A referendum on the resumption of European Union membership negotiations has been proposed to be held in Iceland. The referendum was suggested after the Independence Party and the Progressive Party formed a coalition government following the April 2013 parliamentary elections. The previous Social Democratic Alliance led government had suspended opening of new chapters within the accession negotiations prior to the election (the opened chapters are still negotiated about), and the incoming government vowed not to resume them unless they were first given a mandate to do so by a referendum.

Background
The then Social Democratic Alliance led government of Iceland applied to join the EU in July 2009 after the country suffered a severe financial crisis. Despite three years of negotiations, several major issues remain outstanding, including the Common Fisheries Policy.  On 14 January, the Icelandic government announced that negotiations would be suspended until after the parliamentary election in April.

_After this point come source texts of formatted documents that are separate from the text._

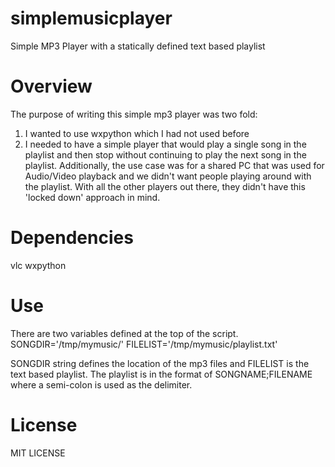 # simplemusicplayer
Simple MP3 Player with a statically defined text based playlist

# Overview
The purpose of writing this simple mp3 player was two fold:
1. I wanted to use wxpython which I had not used before
2. I needed to have a simple player that would play a single song in the playlist and then stop
without continuing to play the next song in the playlist. Additionally, the use case was for a shared
PC that was used for Audio/Video playback and we didn't want people playing around with the playlist.
With all the other players out there, they didn't have this 'locked down' approach in mind.

# Dependencies
vlc
wxpython

# Use
There are two variables defined at the top of the script.
SONGDIR='/tmp/mymusic/'
FILELIST='/tmp/mymusic/playlist.txt'

SONGDIR string defines the location of the mp3 files and FILELIST is the text based playlist.
The playlist is in the format of SONGNAME;FILENAME where a semi-colon is used as the delimiter.

# License
MIT LICENSE



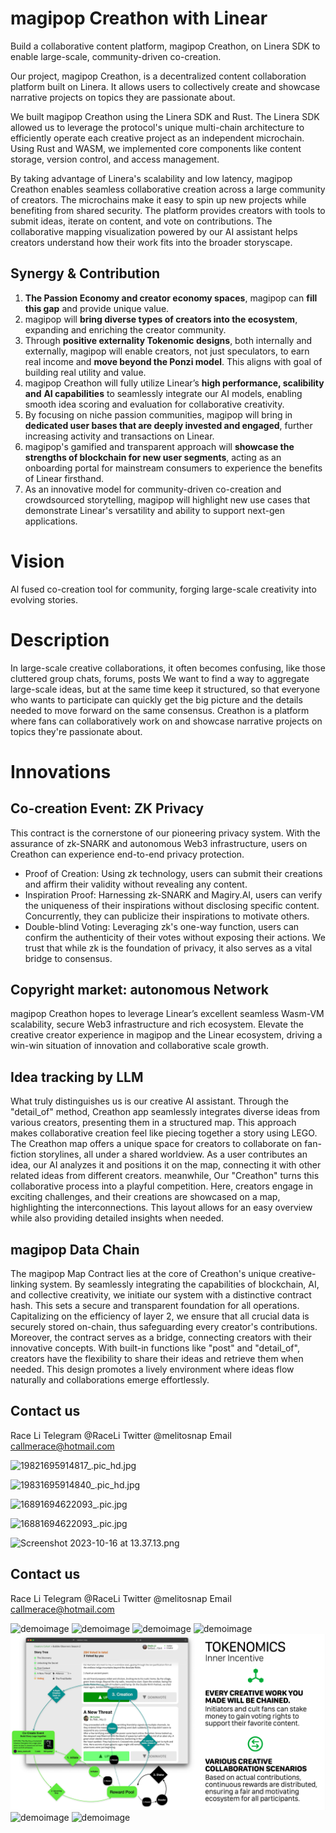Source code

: # magipop Creathon with Linear
Build a collaborative content platform, magipop Creathon, on Linera SDK to enable large-scale, community-driven co-creation.

Our project, magipop Creathon, is a decentralized content collaboration platform built on Linera. It allows users to collectively create and showcase narrative projects on topics they are passionate about.

We built magipop Creathon using the Linera SDK and Rust. The Linera SDK allowed us to leverage the protocol's unique multi-chain architecture to efficiently operate each creative project as an independent microchain. Using Rust and WASM, we implemented core components like content storage, version control, and access management.

By taking advantage of Linera's scalability and low latency, magipop Creathon enables seamless collaborative creation across a large community of creators. The microchains make it easy to spin up new projects while benefiting from shared security.
The platform provides creators with tools to submit ideas, iterate on content, and vote on contributions. The collaborative mapping visualization powered by our AI assistant helps creators understand how their work fits into the broader storyscape.

## **Synergy & Contribution** 
1. **The Passion Economy and creator economy spaces**, magipop can **fill this gap** and provide unique value.
2. magipop will **bring diverse types of creators into the ecosystem**, expanding and enriching the creator community.
3. Through **positive externality Tokenomic designs**, both internally and externally, magipop will enable creators, not just speculators, to earn real income and **move beyond the Ponzi model**. This aligns with goal of building real utility and value.
4. magipop Creathon will fully utilize Linear’s **high performance, scalibility and** **AI capabilities** to seamlessly integrate our AI models, enabling smooth idea scoring and evaluation for collaborative creativity.
5. By focusing on niche passion communities, magipop will bring in **dedicated user bases that are deeply invested and engaged**, further increasing activity and transactions on Linear.
6. magipop's gamified and transparent approach will **showcase the strengths of blockchain for new user segments**, acting as an onboarding portal for mainstream consumers to experience the benefits of Linear firsthand.
7. As an innovative model for community-driven co-creation and crowdsourced storytelling, magipop will highlight new use cases that demonstrate Linear's versatility and ability to support next-gen applications.

# Vision
Al fused co-creation tool for community, forging large-scale creativity into evolving stories.
# Description
In large-scale creative collaborations, it often becomes confusing, like those cluttered group chats, forums, posts
We want to find a way to aggregate large-scale ideas, but at the same time keep it structured, so that everyone who wants to participate can quickly get the big picture and the details needed to move forward on the same consensus.
Creathon is a platform where fans can collaboratively work on and showcase narrative projects on topics they're passionate about.

# Innovations
## Co-creation Event: ZK Privacy
This contract is the cornerstone of our pioneering privacy system. With the assurance of zk-SNARK and autonomous Web3 infrastructure, users on Creathon can experience end-to-end privacy protection.
- Proof of Creation: Using zk technology, users can submit their creations and affirm their validity without revealing any content.
- Inspiration Proof: Harnessing zk-SNARK and Magiry.AI, users can verify the uniqueness of their inspirations without disclosing specific content. Concurrently, they can publicize their inspirations to motivate others.
- Double-blind Voting: Leveraging zk's one-way function, users can confirm the authenticity of their votes without exposing their actions.
We trust that while zk is the foundation of privacy, it also serves as a vital bridge to consensus.
## Copyright market: autonomous Network
magipop Creathon hopes to leverage Linear’s excellent seamless Wasm-VM scalability, secure Web3 infrastructure and rich ecosystem. Elevate the creative creator experience in magipop and the Linear ecosystem, driving a win-win situation of innovation and collaborative scale growth.
## Idea tracking by LLM
What truly distinguishes us is our creative AI assistant. Through the "detail_of" method, Creathon app seamlessly integrates diverse ideas from various creators, presenting them in a structured map. This approach makes collaborative creation feel like piecing together a story using LEGO. The Creathon map offers a unique space for creators to collaborate on fan-fiction storylines, all under a shared worldview. As a user contributes an idea, our AI analyzes it and positions it on the map, connecting it with other related ideas from different creators.
meanwhile, Our "Creathon" turns this collaborative process into a playful competition. Here, creators engage in exciting challenges, and their creations are showcased on a map, highlighting the interconnections. This layout allows for an easy overview while also providing detailed insights when needed.
## magipop Data Chain
The magipop Map Contract lies at the core of Creathon's unique creative-linking system. By seamlessly integrating the capabilities of blockchain, AI, and collective creativity, we initiate our system with a distinctive contract hash. This sets a secure and transparent foundation for all operations. Capitalizing on the efficiency of layer 2, we ensure that all crucial data is securely stored on-chain, thus safeguarding every creator's contributions. Moreover, the contract serves as a bridge, connecting creators with their innovative concepts. With built-in functions like "post" and "detail_of", creators have the flexibility to share their ideas and retrieve them when needed. This design promotes a lively environment where ideas flow naturally and collaborations emerge effortlessly.

## Contact us
Race Li
Telegram @RaceLi
Twitter @melitosnap
Email callmerace@hotmail.com

![19821695914817_.pic_hd.jpg](https://cdn.dorahacks.io/static/files/18b36fac21a99febed2bb27419c8afd1.jpg)



![19831695914840_.pic_hd.jpg](https://cdn.dorahacks.io/static/files/18b36fbd7d11b10c4d443a84f4eb30ba.jpg)



![16891694622093_.pic.jpg](https://cdn.dorahacks.io/static/files/18b36fc693af2185bd5751344d6a9159.jpg)



![16881694622093_.pic.jpg](https://cdn.dorahacks.io/static/files/18b36fc98fa72f47d5549dd4f6087466.jpg)



![Screenshot 2023-10-16 at 13.37.13.png](https://cdn.dorahacks.io/static/files/18b36fd2e1ea05f5eb4592d4848a6bba.png)
## Contact us
Race Li
Telegram @RaceLi
Twitter @melitosnap
Email callmerace@hotmail.com

![demoimage](/demo-images/1.png)
![demoimage](/demo-images/2.png)
![demoimage](/demo-images/3.png)
![demoimage](/demo-images/4.png)
![demoimage](/demo-images/5.png)
![demoimage](/demo-images/6.png)
![demoimage](/demo-images/7.png)
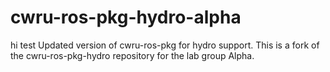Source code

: # cwru-ros-pkg-hydro-alpha
hi test
Updated version of cwru-ros-pkg for hydro support.
This is a fork of the cwru-ros-pkg-hydro repository for the lab group Alpha.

No new chapters will be opened prior to the election, though negotiations will continue on chapters that have already been opened.  The ruling left-wing parties suffered a major defeat in the elections, while the centrist Progressive Party had a large victory.

The leaders of the Progressive Party and the Independence Party, which both oppose Icelandic EU membership, announced on 22 May 2013 that a coalition platform had been reached that would suspend all accession talks with the EU and not resume them unless first approved by a referendum.  The advisor to Sigmundur Davíð Gunnlaugsson, the incoming Prime Minister, stated that "later in the term there will be a referendum on whether Iceland should continue the talks, although no date has been decided."  The new Finance Minister Bjarni Benediktsson stated that "We believe the accession talks were started without the necessary support in Iceland. We will not go further with the talks. We also have to listen to what the EU has to say about our approach; maybe it will make no sense to hold a referendum"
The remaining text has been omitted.